Sunday, May 9, 2021

Mio on the Shore (2019)

Original title: わたしは光をにぎっている

Quiet and socially awkward orphan Mio (Honoka Matsumoto) has been helping her aunt and her grandmother with the family inn in Nagano. When her grandmother is hospitalized (I assume in the Japanese version of a hospice) and her aunt decides to sell the inn, she is sent to Tokyo to get on her own feet there. Until she can afford it, she is living with an old buddy of her father’s, Kyosuke (Ken Mitsuishi), the owner of a traditional bath house. He’s rather rough around the edges, and clearly desperately sad, so the first encounters between the grumpy older man and the painfully shy young woman are difficult. It doesn’t help the situation that Mio’s really not made for the kind of part time jobs she can get, lacking in confidence and social courage.

Eventually, she starts helping Kyosuke out in the bath house, slowly winning confidence, a new social circle, and perhaps the perspective on a future and a life that fits her.

Mio on the Shore by Ryutaro Nakagawa is so quiet and unassuming in its manner – not unlike its protagonist though not as awkward - one might easily overlook just how good it actually is. In fact, it may very well be one of the best coming of age movies made by anyone, not grasping for the bizarrely heroic tone the genre can sometimes take on particularly in American hands, but treating most of what’s happening in it with a calm eye for the tragedies and small triumphs in the lives of people that don’t quite fit into the modern world, for reasons of class, of personal character, or simply of bad luck, without going the poverty porn route or having Frances McDormand go around interviewing amateur actors.
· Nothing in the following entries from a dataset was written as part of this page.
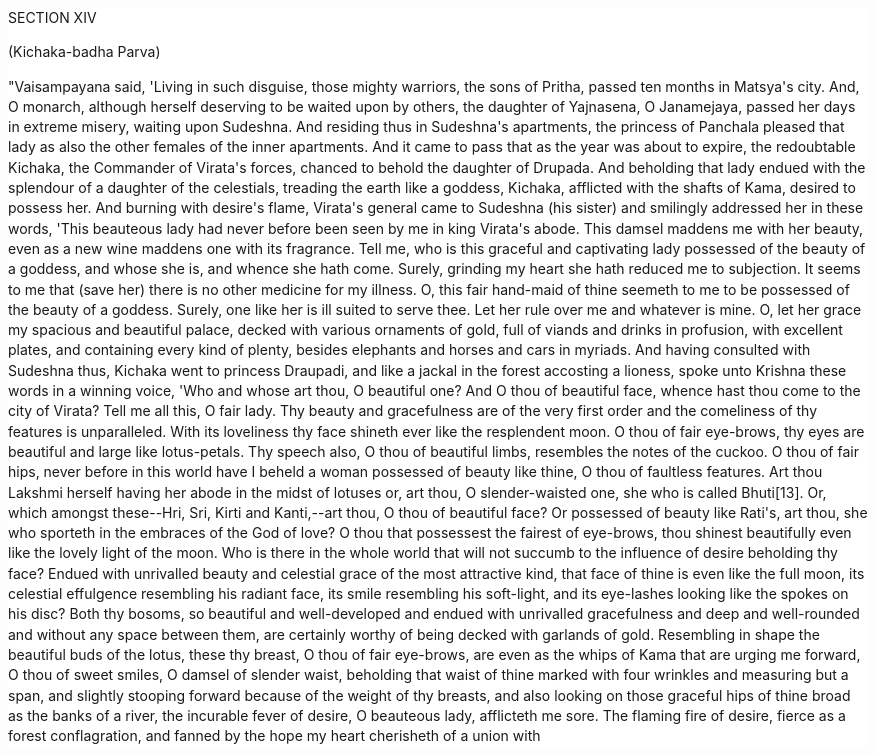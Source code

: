 

SECTION XIV

(Kichaka-badha Parva)

"Vaisampayana said, 'Living in such disguise, those mighty warriors, the
sons of Pritha, passed ten months in Matsya's city. And, O monarch,
although herself deserving to be waited upon by others, the daughter of
Yajnasena, O Janamejaya, passed her days in extreme misery, waiting upon
Sudeshna. And residing thus in Sudeshna's apartments, the princess of
Panchala pleased that lady as also the other females of the inner
apartments. And it came to pass that as the year was about to expire, the
redoubtable Kichaka, the Commander of Virata's forces, chanced to behold
the daughter of Drupada. And beholding that lady endued with the
splendour of a daughter of the celestials, treading the earth like a
goddess, Kichaka, afflicted with the shafts of Kama, desired to possess
her. And burning with desire's flame, Virata's general came to Sudeshna
(his sister) and smilingly addressed her in these words, 'This beauteous
lady had never before been seen by me in king Virata's abode. This damsel
maddens me with her beauty, even as a new wine maddens one with its
fragrance. Tell me, who is this graceful and captivating lady possessed
of the beauty of a goddess, and whose she is, and whence she hath come.
Surely, grinding my heart she hath reduced me to subjection. It seems to
me that (save her) there is no other medicine for my illness. O, this
fair hand-maid of thine seemeth to me to be possessed of the beauty of a
goddess. Surely, one like her is ill suited to serve thee. Let her rule
over me and whatever is mine. O, let her grace my spacious and beautiful
palace, decked with various ornaments of gold, full of viands and drinks
in profusion, with excellent plates, and containing every kind of plenty,
besides elephants and horses and cars in myriads. And having consulted
with Sudeshna thus, Kichaka went to princess Draupadi, and like a jackal
in the forest accosting a lioness, spoke unto Krishna these words in a
winning voice, 'Who and whose art thou, O beautiful one? And O thou of
beautiful face, whence hast thou come to the city of Virata? Tell me all
this, O fair lady. Thy beauty and gracefulness are of the very first
order and the comeliness of thy features is unparalleled. With its
loveliness thy face shineth ever like the resplendent moon. O thou of
fair eye-brows, thy eyes are beautiful and large like lotus-petals. Thy
speech also, O thou of beautiful limbs, resembles the notes of the
cuckoo. O thou of fair hips, never before in this world have I beheld a
woman possessed of beauty like thine, O thou of faultless features. Art
thou Lakshmi herself having her abode in the midst of lotuses or, art
thou, O slender-waisted one, she who is called Bhuti[13]. Or, which
amongst these--Hri, Sri, Kirti and Kanti,--art thou, O thou of beautiful
face? Or possessed of beauty like Rati's, art thou, she who sporteth in
the embraces of the God of love? O thou that possessest the fairest of
eye-brows, thou shinest beautifully even like the lovely light of the
moon. Who is there in the whole world that will not succumb to the
influence of desire beholding thy face? Endued with unrivalled beauty and
celestial grace of the most attractive kind, that face of thine is even
like the full moon, its celestial effulgence resembling his radiant face,
its smile resembling his soft-light, and its eye-lashes looking like the
spokes on his disc? Both thy bosoms, so beautiful and well-developed and
endued with unrivalled gracefulness and deep and well-rounded and without
any space between them, are certainly worthy of being decked with
garlands of gold. Resembling in shape the beautiful buds of the lotus,
these thy breast, O thou of fair eye-brows, are even as the whips of Kama
that are urging me forward, O thou of sweet smiles, O damsel of slender
waist, beholding that waist of thine marked with four wrinkles and
measuring but a span, and slightly stooping forward because of the weight
of thy breasts, and also looking on those graceful hips of thine broad as
the banks of a river, the incurable fever of desire, O beauteous lady,
afflicteth me sore. The flaming fire of desire, fierce as a forest
conflagration, and fanned by the hope my heart cherisheth of a union with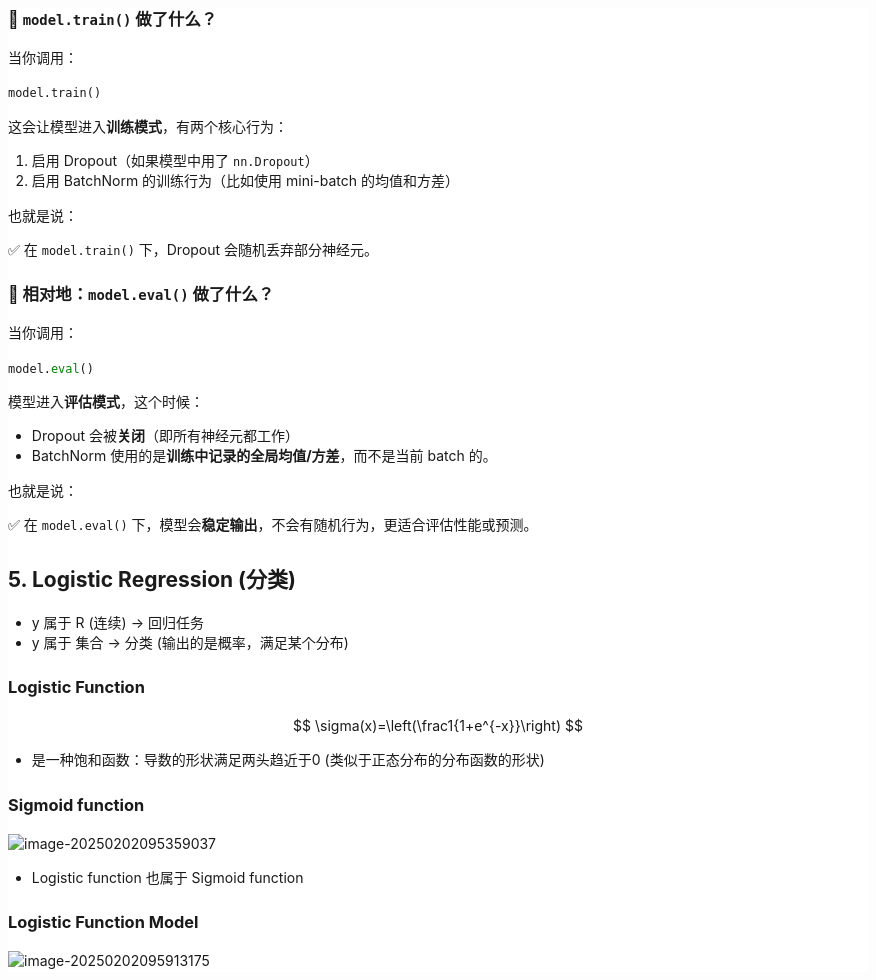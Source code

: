 ### 🤖 `model.train()` 做了什么？

当你调用：

```python
model.train()
```

这会让模型进入**训练模式**，有两个核心行为：

1. 启用 Dropout（如果模型中用了 `nn.Dropout`）
2. 启用 BatchNorm 的训练行为（比如使用 mini-batch 的均值和方差）

也就是说：

✅ 在 `model.train()` 下，Dropout 会随机丢弃部分神经元。

### 📌 相对地：`model.eval()` 做了什么？

当你调用：

```python
model.eval()
```

模型进入**评估模式**，这个时候：

- Dropout 会被**关闭**（即所有神经元都工作）
- BatchNorm 使用的是**训练中记录的全局均值/方差**，而不是当前 batch 的。

也就是说：

✅ 在 `model.eval()` 下，模型会**稳定输出**，不会有随机行为，更适合评估性能或预测。

## 5. Logistic Regression (分类)

- y 属于 R (连续) -> 回归任务
- y 属于 集合 -> 分类 (输出的是概率，满足某个分布)

### Logistic Function

$$
\sigma(x)=\left(\frac1{1+e^{-x}}\right)
$$

- 是一种饱和函数：导数的形状满足两头趋近于0 (类似于正态分布的分布函数的形状) 

### Sigmoid function

![image-20250202095359037](D:\Belfort\Project\AI\Notes\assets\image-20250202095359037.png)

- Logistic function 也属于 Sigmoid function

### Logistic Function Model

![image-20250202095913175](D:\Belfort\Project\AI\Notes\assets\image-20250202095913175.png)
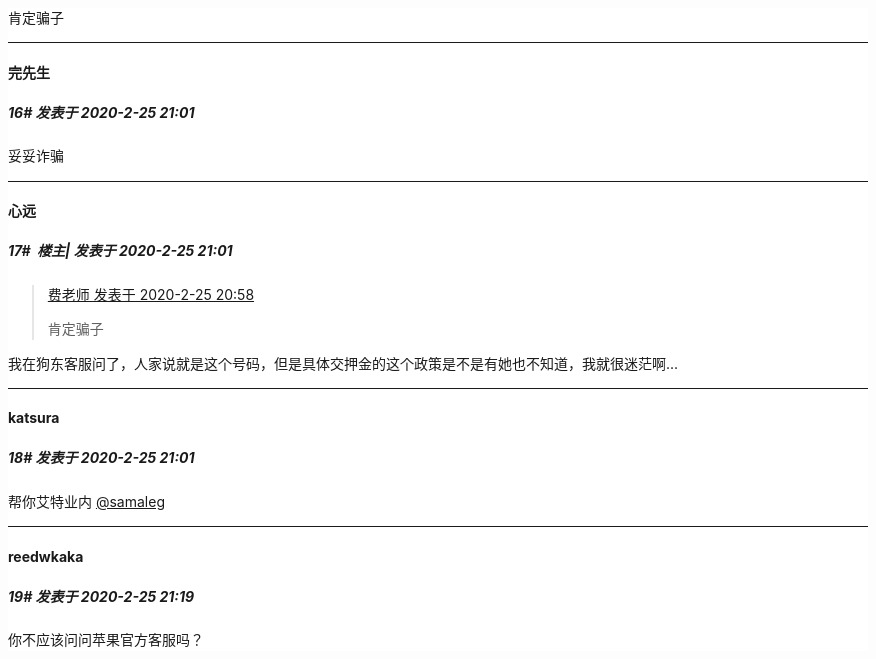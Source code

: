 

肯定骗子







-----

####  完先生  
##### 16#       发表于 2020-2-25 21:01




妥妥诈骗







-----

####  心远  
##### 17#         楼主| 发表于 2020-2-25 21:01



<blockquote><a href="httphttps://bbs.saraba1st.com/2b/forum.php?mod=redirect&amp;goto=findpost&amp;pid=46524934&amp;ptid=1915717" target="_blank">费老师 发表于 2020-2-25 20:58</a>

肯定骗子</blockquote>
我在狗东客服问了，人家说就是这个号码，但是具体交押金的这个政策是不是有她也不知道，我就很迷茫啊...







-----

####  katsura  
##### 18#       发表于 2020-2-25 21:01




帮你艾特业内 [@samaleg](https://bbs.saraba1st.com/2b/home.php?mod=space&amp;uid=25850)







-----

####  reedwkaka  
##### 19#       发表于 2020-2-25 21:19




你不应该问问苹果官方客服吗？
It’s a film all about small gestures, except for that one moment when it suddenly goes into a rousing diatribe against gentrification, which I found confusing but not unfitting and that scene of transcendent insight Mio is granted eventually, both of which are treated so personally and intimate, they never feel like the wrong grand gestures for the film. Otherwise, this really is a film all about small changes, the shift in Mio’s posture when she starts dare talking to people as if she started recognizing herself as one of them, the way her eyes start to meet those of others, if only a little, and sometimes. Which is as honest a way of treating her and her developing view of the world as you’d encounter in a movie, lacking all the kitschy patronizing this sort of thing can all too often end up with. Matsumoto is fantastic in the role, using glances, and body language that I found nearly painfully authentic, all the while avoiding the threat of turning Mio into a caricature instead of a living human being.

Typically for a Japanese film, Mio is very interested in the culturally specificity of people and places, not out of conservatism, but because these specifics are what have shaped its main character, and built the society in where she looks for a place not so much to fit in as for one to belong. There’s a quiet insistence on the social aspects of life here too, as well as a realization that it’s not enough for any human to find a place and people that allow her to fit in, but also one she wants to belong to, and feel at home in. There’s a pretty obvious criticism of modern life (in Japan and elsewhere) here, but Mio on the Shore isn’t a polemical, nor a didactic, film. Rather, it is one that uses the personal and the specific to open up an understanding of the world.